L’iniziativa è promossa dall’associazione La Restanza con il patrocinio del Comune di Sant’Omero. Il progetto punta a rendere più vivo il centro storico attraverso una proposta pensata per residenti, famiglie e curiosi, in un contesto che guarda alla cura degli spazi urbani e alla partecipazione della comunità.

Sant’Omero, evento nel borgo domenica 26 aprile

L’appuntamento prenderà il via nella mattinata di domenica e interesserà il centro storico del paese. Il tema scelto ruota attorno ai fiori e alla volontà di dare nuova energia al borgo, trasformando per un giorno strade e scorci in un luogo di incontro. L’intenzione degli organizzatori è quella di creare un’occasione capace di mettere insieme decoro, passeggio e presenza di pubblico.

Accanto all’aspetto scenografico legato alle fioriture, la manifestazione vuole anche riproporre l’atmosfera del mercato domenicale, elemento che in molti centri storici rappresenta da sempre un momento di aggregazione oltre che di richiamo commerciale. Un’iniziativa che può suscitare interesse anche tra chi arriva dalla costa teramana, da Giulianova, Tortoreto o Alba Adriatica, alla ricerca di eventi nei borghi dell’entroterra.

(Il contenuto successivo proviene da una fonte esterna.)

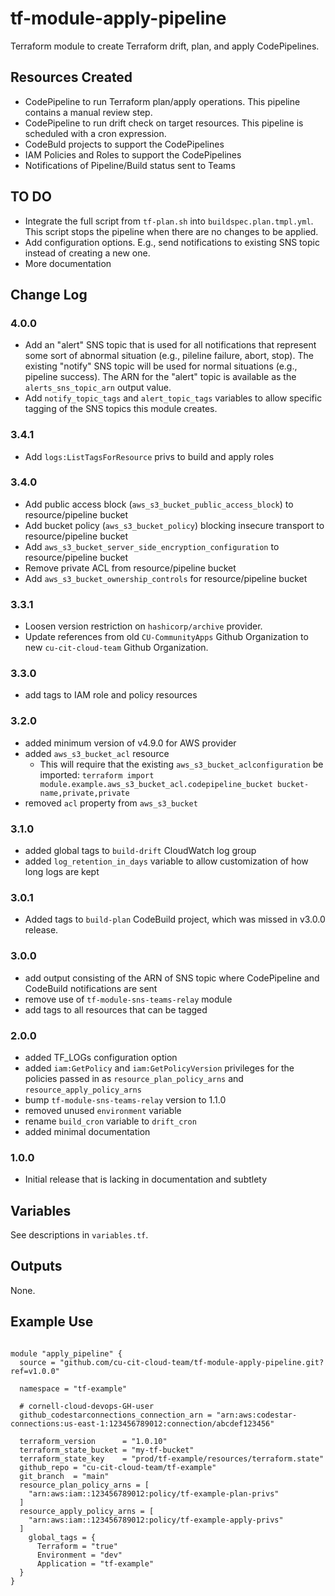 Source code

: # tf-module-apply-pipeline

Terraform module to create Terraform drift, plan, and apply CodePipelines.

## Resources Created

- CodePipeline to run Terraform plan/apply operations. This pipeline contains a manual review step.
- CodePipeline to run drift check on target resources. This pipeline is scheduled with a cron expression.
- CodeBuld projects to support the CodePipelines
- IAM Policies and Roles to support the CodePipelines
- Notifications of Pipeline/Build status sent to Teams

## TO DO

- Integrate the full script from `tf-plan.sh` into `buildspec.plan.tmpl.yml`. This script stops the pipeline when there are no changes to be applied.
- Add configuration options. E.g., send notifications to existing SNS topic instead of creating a new one.
- More documentation

## Change Log

### 4.0.0
- Add an "alert" SNS topic that is used for all notifications that represent some sort of abnormal situation (e.g., pileline failure, abort, stop). The existing "notify" SNS topic will be used for normal situations (e.g., pipeline success). The ARN for the "alert" topic is available as the `alerts_sns_topic_arn` output value.
- Add `notify_topic_tags` and `alert_topic_tags` variables to allow specific tagging of the SNS topics this module creates.


### 3.4.1
- Add `logs:ListTagsForResource` privs to build and apply roles

### 3.4.0
- Add public access block (`aws_s3_bucket_public_access_block`) to resource/pipeline bucket
- Add bucket policy (`aws_s3_bucket_policy`) blocking insecure transport to resource/pipeline bucket
- Add `aws_s3_bucket_server_side_encryption_configuration` to resource/pipeline bucket
- Remove private ACL from resource/pipeline bucket
- Add `aws_s3_bucket_ownership_controls` for resource/pipeline bucket

### 3.3.1
- Loosen version restriction on `hashicorp/archive` provider.
- Update references from old `CU-CommunityApps` Github Organization to new `cu-cit-cloud-team` Github Organization.

### 3.3.0
- add tags to IAM role and policy resources

### 3.2.0
- added minimum version of v4.9.0 for AWS provider
- added `aws_s3_bucket_acl` resource
  - This will require that the existing `aws_s3_bucket_aclconfiguration` be imported: `terraform import module.example.aws_s3_bucket_acl.codepipeline_bucket bucket-name,private,private` 
- removed `acl` property from `aws_s3_bucket`

### 3.1.0
- added global tags to `build-drift` CloudWatch log group
- added `log_retention_in_days` variable to allow customization of how long logs are kept

### 3.0.1
- Added tags to `build-plan` CodeBuild project, which was missed in v3.0.0 release.

### 3.0.0
- add output consisting of the ARN of SNS topic where CodePipeline and CodeBuild notifications are sent
- remove use of `tf-module-sns-teams-relay` module
- add tags to all resources that can be tagged

### 2.0.0
- added TF_LOGs configuration option
- added `iam:GetPolicy` and `iam:GetPolicyVersion` privileges for the policies passed in as `resource_plan_policy_arns` and `resource_apply_policy_arns`
- bump `tf-module-sns-teams-relay` version to 1.1.0
- removed unused `environment` variable
- rename `build_cron` variable to `drift_cron`
- added minimal documentation

### 1.0.0
- Initial release that is lacking in documentation and subtlety

## Variables

See descriptions in `variables.tf`.

## Outputs

None.

## Example Use

```

module "apply_pipeline" {
  source = "github.com/cu-cit-cloud-team/tf-module-apply-pipeline.git?ref=v1.0.0"  
  
  namespace = "tf-example"
  
  # cornell-cloud-devops-GH-user
  github_codestarconnections_connection_arn = "arn:aws:codestar-connections:us-east-1:123456789012:connection/abcdef123456"

  terraform_version      = "1.0.10"
  terraform_state_bucket = "my-tf-bucket"
  terraform_state_key    = "prod/tf-example/resources/terraform.state"
  github_repo = "cu-cit-cloud-team/tf-example"
  git_branch  = "main"
  resource_plan_policy_arns = [
    "arn:aws:iam::123456789012:policy/tf-example-plan-privs"
  ]
  resource_apply_policy_arns = [
	"arn:aws:iam::123456789012:policy/tf-example-apply-privs"
  ]
	global_tags = {
      Terraform = "true"
      Environment = "dev"
      Application = "tf-example"
  }
}

```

Mercato e socialità nel centro storico

Tra i punti centrali della giornata c’è proprio il ritorno di un mercato pensato come occasione per far tornare persone e attività nel cuore del paese. Il senso dell’evento, nelle intenzioni dei promotori, è quello di far rivivere il centro storico non soltanto come luogo di passaggio, ma come spazio da frequentare e condividere.

Il richiamo ai fiori diventa così anche un messaggio simbolico: prendersi cura del borgo, renderlo più accogliente e favorire una partecipazione diffusa. In una fase in cui molti comuni del Teramano investono su iniziative di prossimità e valorizzazione dei centri minori, Sant’Omero propone un appuntamento che mette insieme identità locale e promozione del territorio.

L’iniziativa dell’associazione La Restanza

L’organizzazione è affidata all’associazione La Restanza, realtà impegnata nella vita del territorio, con il sostegno istituzionale del Comune. La collaborazione tra associazionismo e amministrazione comunale punta a costruire un evento semplice ma visibile, in grado di coinvolgere il paese e offrire una proposta concreta in calendario per il fine settimana.

Manifestazioni di questo tipo hanno spesso una doppia funzione: da una parte animano i centri storici, dall’altra contribuiscono a far conoscere il patrimonio urbano e sociale dei piccoli comuni. Per questo l’appuntamento di Sant’Omero può rappresentare un’occasione utile anche in chiave turistica, intercettando visitatori dalle aree limitrofe della provincia di Teramo.

Un richiamo per la Val Vibrata e il Teramano

L’evento si inserisce nel programma primaverile delle iniziative locali e si propone come momento di aggregazione aperto a un pubblico ampio. La scelta della domenica mattina va nella direzione di favorire la partecipazione sia dei residenti sia di chi desidera trascorrere qualche ora in un borgo storico della Val Vibrata.

Per il territorio teramano, e anche per i lettori della zona di Giulianova, si tratta di un’iniziativa che conferma la vivacità dei centri dell’entroterra e la volontà di costruire appuntamenti capaci di coniugare identità, decoro urbano e frequentazione degli spazi pubblici. Il centro storico di Sant’Omero, domenica 26 aprile dalle 9, sarà dunque al centro di una giornata all’insegna dei fiori e del mercato.